* **Activity**
Gather every line below where "clause" appears.
============================================================
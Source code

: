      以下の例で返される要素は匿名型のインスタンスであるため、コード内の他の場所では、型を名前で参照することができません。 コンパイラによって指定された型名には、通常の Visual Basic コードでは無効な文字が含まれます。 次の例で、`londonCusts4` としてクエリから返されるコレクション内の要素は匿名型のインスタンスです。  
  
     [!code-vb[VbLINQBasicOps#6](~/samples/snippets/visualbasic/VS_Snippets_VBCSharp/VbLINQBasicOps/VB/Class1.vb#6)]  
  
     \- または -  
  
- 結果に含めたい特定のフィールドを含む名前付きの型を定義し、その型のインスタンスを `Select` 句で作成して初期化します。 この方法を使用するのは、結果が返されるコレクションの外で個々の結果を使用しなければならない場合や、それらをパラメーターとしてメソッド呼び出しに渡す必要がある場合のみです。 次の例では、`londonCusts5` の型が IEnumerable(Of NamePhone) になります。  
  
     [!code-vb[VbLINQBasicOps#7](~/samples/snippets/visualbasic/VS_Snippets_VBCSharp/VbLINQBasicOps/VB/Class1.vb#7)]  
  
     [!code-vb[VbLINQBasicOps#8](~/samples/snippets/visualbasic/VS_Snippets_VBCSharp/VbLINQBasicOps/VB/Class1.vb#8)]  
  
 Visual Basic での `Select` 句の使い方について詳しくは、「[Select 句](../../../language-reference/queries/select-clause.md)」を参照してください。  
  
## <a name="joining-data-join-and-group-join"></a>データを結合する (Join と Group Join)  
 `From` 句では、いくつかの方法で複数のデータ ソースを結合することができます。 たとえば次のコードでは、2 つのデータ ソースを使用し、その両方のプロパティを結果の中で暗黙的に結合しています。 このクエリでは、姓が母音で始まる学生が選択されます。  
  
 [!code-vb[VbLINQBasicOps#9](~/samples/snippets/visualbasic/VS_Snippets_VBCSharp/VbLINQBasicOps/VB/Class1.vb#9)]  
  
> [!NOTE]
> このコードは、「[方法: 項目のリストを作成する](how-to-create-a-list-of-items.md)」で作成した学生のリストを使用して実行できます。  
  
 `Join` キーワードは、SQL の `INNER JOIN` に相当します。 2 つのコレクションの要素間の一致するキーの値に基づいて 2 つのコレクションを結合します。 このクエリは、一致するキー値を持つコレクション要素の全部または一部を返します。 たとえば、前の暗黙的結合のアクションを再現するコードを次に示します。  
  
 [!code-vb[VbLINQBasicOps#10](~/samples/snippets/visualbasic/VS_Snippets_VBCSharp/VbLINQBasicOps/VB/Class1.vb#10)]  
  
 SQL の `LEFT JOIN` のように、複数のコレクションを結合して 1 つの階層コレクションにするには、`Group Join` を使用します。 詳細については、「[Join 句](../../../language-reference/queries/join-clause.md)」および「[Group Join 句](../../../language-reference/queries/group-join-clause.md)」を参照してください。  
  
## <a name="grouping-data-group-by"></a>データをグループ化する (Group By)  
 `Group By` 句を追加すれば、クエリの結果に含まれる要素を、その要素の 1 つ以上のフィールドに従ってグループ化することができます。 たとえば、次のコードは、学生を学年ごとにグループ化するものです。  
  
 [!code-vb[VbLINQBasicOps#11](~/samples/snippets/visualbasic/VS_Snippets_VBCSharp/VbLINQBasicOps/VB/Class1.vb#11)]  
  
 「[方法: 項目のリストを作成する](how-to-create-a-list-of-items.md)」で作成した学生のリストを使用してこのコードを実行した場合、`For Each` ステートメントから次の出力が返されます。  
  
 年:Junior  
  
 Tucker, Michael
============================================================
* **Answer section**
 Visual Basic での `Select` 句の使い方について詳しくは、「[Select 句](../../../language-reference/queries/select-clause.md)」を参照してください。  
 SQL の `LEFT JOIN` のように、複数のコレクションを結合して 1 つの階層コレクションにするには、`Group Join` を使用します。 詳細については、「[Join 句](../../../language-reference/queries/join-clause.md)」および「[Group Join 句](../../../language-reference/queries/group-join-clause.md)」を参照してください。  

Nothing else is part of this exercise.